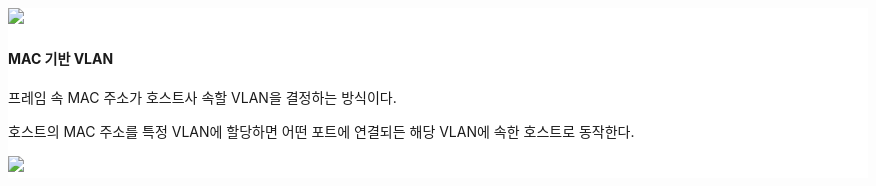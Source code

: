![](https://velog.velcdn.com/images/holim0/post/6c8d3dc4-99d6-47ee-a758-af073bf3b738/image.png)


#### MAC 기반 VLAN

프레임 속 MAC 주소가 호스트사 속할 VLAN을 결정하는 방식이다.

호스트의 MAC 주소를 특정 VLAN에 할당하면 어떤 포트에 연결되든 해당 VLAN에 속한 호스트로 동작한다.

![](https://velog.velcdn.com/images/holim0/post/0292d605-23cd-4a51-9e3b-7b9f47acc823/image.png)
######
> **WHAT IS REQUIRED**: Give back the entire listing verbatim, without the pictures.

> **SOLVED EXERCISE**:
Source code

:![](https://velog.velcdn.com/images/holim0/post/6c8d3dc4-99d6-47ee-a758-af073bf3b738/image.png)


#### MAC 기반 VLAN

프레임 속 MAC 주소가 호스트사 속할 VLAN을 결정하는 방식이다.

호스트의 MAC 주소를 특정 VLAN에 할당하면 어떤 포트에 연결되든 해당 VLAN에 속한 호스트로 동작한다.

![](https://velog.velcdn.com/images/holim0/post/0292d605-23cd-4a51-9e3b-7b9f47acc823/image.png)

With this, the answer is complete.